EXERCISE:
Restate word for word the lines between the start of the material and the line with "8. Click **Create", keeping both of those ends and none of the pictures.

________________

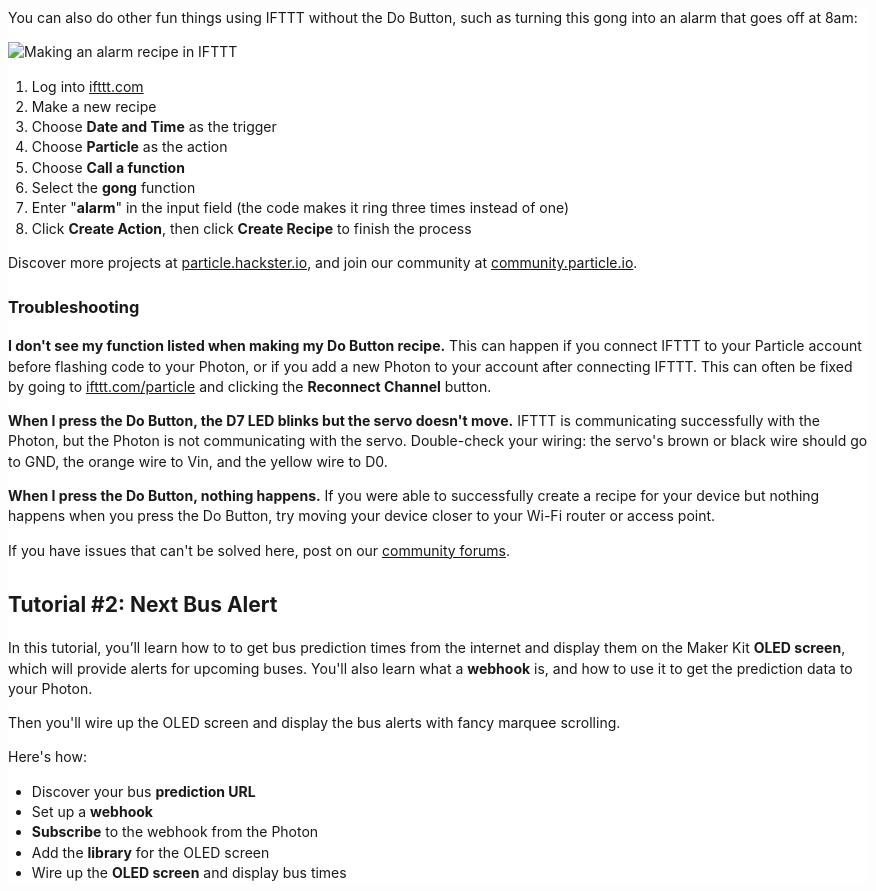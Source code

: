 You can also do other fun things using IFTTT without the Do Button, such as turning this gong into an alarm that goes off at 8am:

![Making an alarm recipe in IFTTT](/assets/images/ifttt-alarm-recipe.jpg)

1. Log into [ifttt.com](https://ifttt.com)
2. Make a new recipe
3. Choose **Date and Time** as the trigger
4. Choose **Particle** as the action
5. Choose **Call a function**
6. Select the **gong** function
7. Enter "**alarm**" in the input field (the code makes it ring three times instead of one)
8. Click **Create Action**, then click **Create Recipe** to finish the process

Discover more projects at [particle.hackster.io](http://particle.hackster.io), and join our community at [community.particle.io](https://community.particle.io).

### Troubleshooting

**I don't see my function listed when making my Do Button recipe.** This can happen if you connect IFTTT to your Particle account before flashing code to your Photon, or if you add a new Photon to your account after connecting IFTTT. This can often be fixed by going to [ifttt.com/particle](https://ifttt.com/particle) and clicking the **Reconnect Channel** button.

**When I press the Do Button, the D7 LED blinks but the servo doesn't move.** IFTTT is communicating successfully with the Photon, but the Photon is not communicating with the servo. Double-check your wiring: the servo's brown or black wire should go to GND, the orange wire to Vin, and the yellow wire to D0.

**When I press the Do Button, nothing happens.** If you were able to successfully create a recipe for your device but nothing happens when you press the Do Button, try moving your device closer to your Wi-Fi router or access point.

If you have issues that can't be solved here, post on our [community forums](https://community.particle.io/c/troubleshooting).







## Tutorial #2: Next Bus Alert

In this tutorial, you’ll learn how to to get bus prediction times from the internet and display them on the Maker Kit **OLED screen**, which will provide alerts for upcoming buses. You'll also learn what a **webhook** is, and how to use it to get the prediction data to your Photon.

<iframe src="https://player.vimeo.com/video/178282467" width="640" height="360" frameborder="0" webkitallowfullscreen mozallowfullscreen allowfullscreen></iframe>


Then you'll wire up the OLED screen and display the bus alerts with fancy marquee scrolling.

Here's how:
* Discover your bus **prediction URL**
* Set up a **webhook**
* **Subscribe** to the webhook from the Photon
* Add the **library** for the OLED screen
* Wire up the **OLED screen** and display bus times

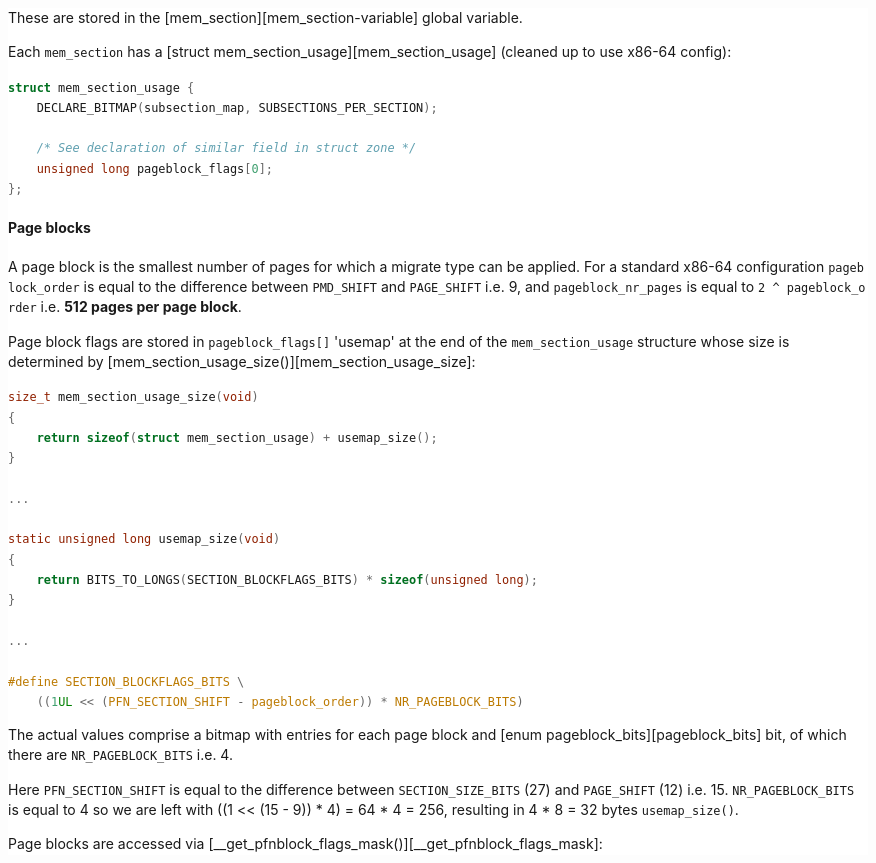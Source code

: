 These are stored in the [mem_section][mem_section-variable] global variable.

Each `mem_section` has a [struct mem_section_usage][mem_section_usage] (cleaned
up to use x86-64 config):

```c
struct mem_section_usage {
    DECLARE_BITMAP(subsection_map, SUBSECTIONS_PER_SECTION);

    /* See declaration of similar field in struct zone */
    unsigned long pageblock_flags[0];
};
```

#### Page blocks

A page block is the smallest number of pages for which a migrate type can be
applied. For a standard x86-64 configuration `pageblock_order` is equal to the
difference between `PMD_SHIFT` and `PAGE_SHIFT` i.e. 9, and `pageblock_nr_pages`
is equal to `2 ^ pageblock_order` i.e. __512 pages per page block__.

Page block flags are stored in `pageblock_flags[]` 'usemap' at the end of the
`mem_section_usage` structure whose size is determined by
[mem_section_usage_size()][mem_section_usage_size]:

```c
size_t mem_section_usage_size(void)
{
    return sizeof(struct mem_section_usage) + usemap_size();
}

...

static unsigned long usemap_size(void)
{
    return BITS_TO_LONGS(SECTION_BLOCKFLAGS_BITS) * sizeof(unsigned long);
}

...

#define SECTION_BLOCKFLAGS_BITS \
    ((1UL << (PFN_SECTION_SHIFT - pageblock_order)) * NR_PAGEBLOCK_BITS)
```

The actual values comprise a bitmap with entries for each page block and [enum
pageblock_bits][pageblock_bits] bit, of which there are `NR_PAGEBLOCK_BITS`
i.e. 4.

Here `PFN_SECTION_SHIFT` is equal to the difference between `SECTION_SIZE_BITS`
(27) and `PAGE_SHIFT` (12) i.e. 15. `NR_PAGEBLOCK_BITS` is equal to 4 so we are
left with ((1 << (15 - 9)) * 4) = 64 * 4 = 256, resulting in 4 * 8 = 32 bytes
`usemap_size()`.

Page blocks are accessed via
[__get_pfnblock_flags_mask()][__get_pfnblock_flags_mask]:
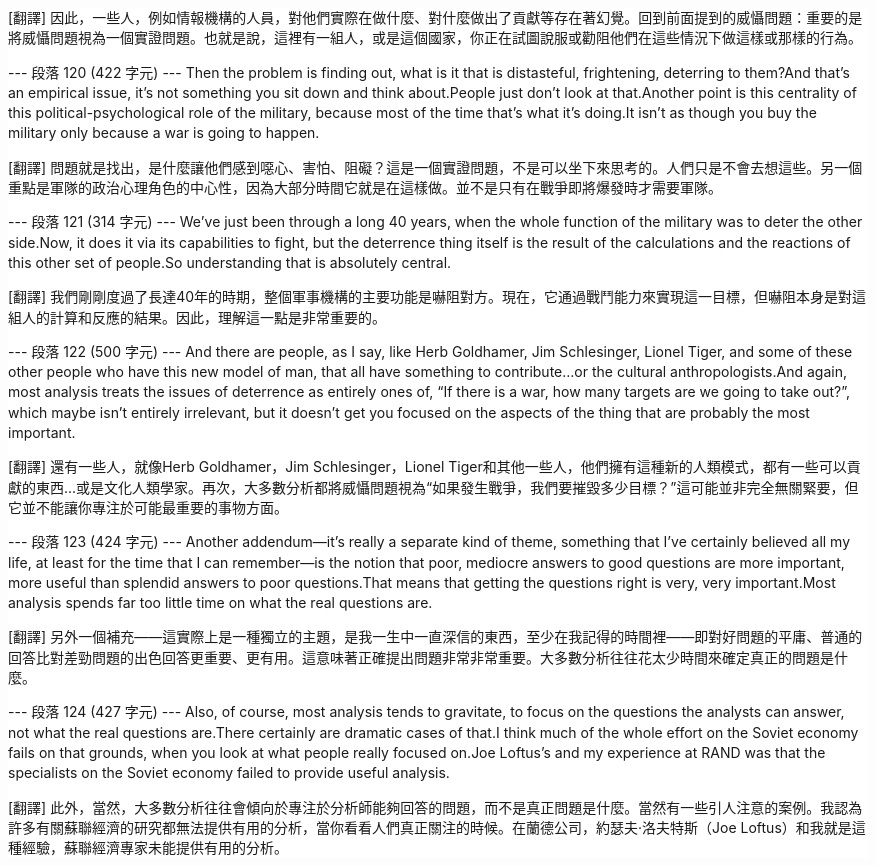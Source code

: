 [翻譯]
因此，一些人，例如情報機構的人員，對他們實際在做什麼、對什麼做出了貢獻等存在著幻覺。回到前面提到的威懾問題：重要的是將威懾問題視為一個實證問題。也就是說，這裡有一組人，或是這個國家，你正在試圖說服或勸阻他們在這些情況下做這樣或那樣的行為。

--- 段落 120 (422 字元) ---
Then the problem is finding out,  what is it that is distasteful, frightening, deterring to them?And that’s an empirical issue, it’s not something you sit down and think about.People just don’t look  at that.Another point is this centrality of this political-psychological role of the military,  because most of the time that’s what it’s doing.It isn’t as though you buy the military only because a war is going to happen.

[翻譯]
問題就是找出，是什麼讓他們感到噁心、害怕、阻礙？這是一個實證問題，不是可以坐下來思考的。人們只是不會去想這些。另一個重點是軍隊的政治心理角色的中心性，因為大部分時間它就是在這樣做。並不是只有在戰爭即將爆發時才需要軍隊。

--- 段落 121 (314 字元) ---
We’ve just been through a long 40  years, when the whole function of the military was to deter the other side.Now, it does it via its capabilities to fight, but the deterrence thing itself is the  result of the calculations and the reactions of this other set of people.So understanding that is absolutely central.

[翻譯]
我們剛剛度過了長達40年的時期，整個軍事機構的主要功能是嚇阻對方。現在，它通過戰鬥能力來實現這一目標，但嚇阻本身是對這組人的計算和反應的結果。因此，理解這一點是非常重要的。

--- 段落 122 (500 字元) ---
And there are people, as I say, like Herb  Goldhamer, Jim Schlesinger, Lionel Tiger, and some of these other people who  have this new model of man, that all have something to contribute…or the cultural anthropologists.And again, most analysis treats the issues of deterrence  as entirely ones of, “If there is a war, how many targets are we going to take  out?”, which maybe isn’t entirely irrelevant, but it doesn’t get you focused on the  aspects of the thing that are probably the most important.

[翻譯]
還有一些人，就像Herb Goldhamer，Jim Schlesinger，Lionel Tiger和其他一些人，他們擁有這種新的人類模式，都有一些可以貢獻的東西...或是文化人類學家。再次，大多數分析都將威懾問題視為“如果發生戰爭，我們要摧毀多少目標？”這可能並非完全無關緊要，但它並不能讓你專注於可能最重要的事物方面。

--- 段落 123 (424 字元) ---
Another addendum—it’s really a separate kind of theme, something that I’ve certainly believed all my life, at least for the time that I can remember—is the notion that poor, mediocre answers to good questions are more important, more useful  than splendid answers to poor questions.That means that getting the questions  right is very, very important.Most analysis spends far too little time on what the  real questions are.

[翻譯]
另外一個補充——這實際上是一種獨立的主題，是我一生中一直深信的東西，至少在我記得的時間裡——即對好問題的平庸、普通的回答比對差勁問題的出色回答更重要、更有用。這意味著正確提出問題非常非常重要。大多數分析往往花太少時間來確定真正的問題是什麼。

--- 段落 124 (427 字元) ---
Also, of course, most analysis tends to gravitate, to focus on the  questions the analysts can answer, not what the real questions are.There certainly  are dramatic cases of that.I think much of the whole effort on the Soviet economy  fails on that grounds, when you look at what people really focused on.Joe Loftus’s  and my experience at RAND was that the specialists on the Soviet economy failed  to provide useful analysis.

[翻譯]
此外，當然，大多數分析往往會傾向於專注於分析師能夠回答的問題，而不是真正問題是什麼。當然有一些引人注意的案例。我認為許多有關蘇聯經濟的研究都無法提供有用的分析，當你看看人們真正關注的時候。在蘭德公司，約瑟夫·洛夫特斯（Joe Loftus）和我就是這種經驗，蘇聯經濟專家未能提供有用的分析。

________________

OUTPUT BELOW:
Source code

: You can also do other fun things using IFTTT without the Do Button, such as turning this gong into an alarm that goes off at 8am:

![Making an alarm recipe in IFTTT](/assets/images/ifttt-alarm-recipe.jpg)

1. Log into [ifttt.com](https://ifttt.com)
2. Make a new recipe
3. Choose **Date and Time** as the trigger
4. Choose **Particle** as the action
5. Choose **Call a function**
6. Select the **gong** function
7. Enter "**alarm**" in the input field (the code makes it ring three times instead of one)
8. Click **Create Action**, then click **Create Recipe** to finish the process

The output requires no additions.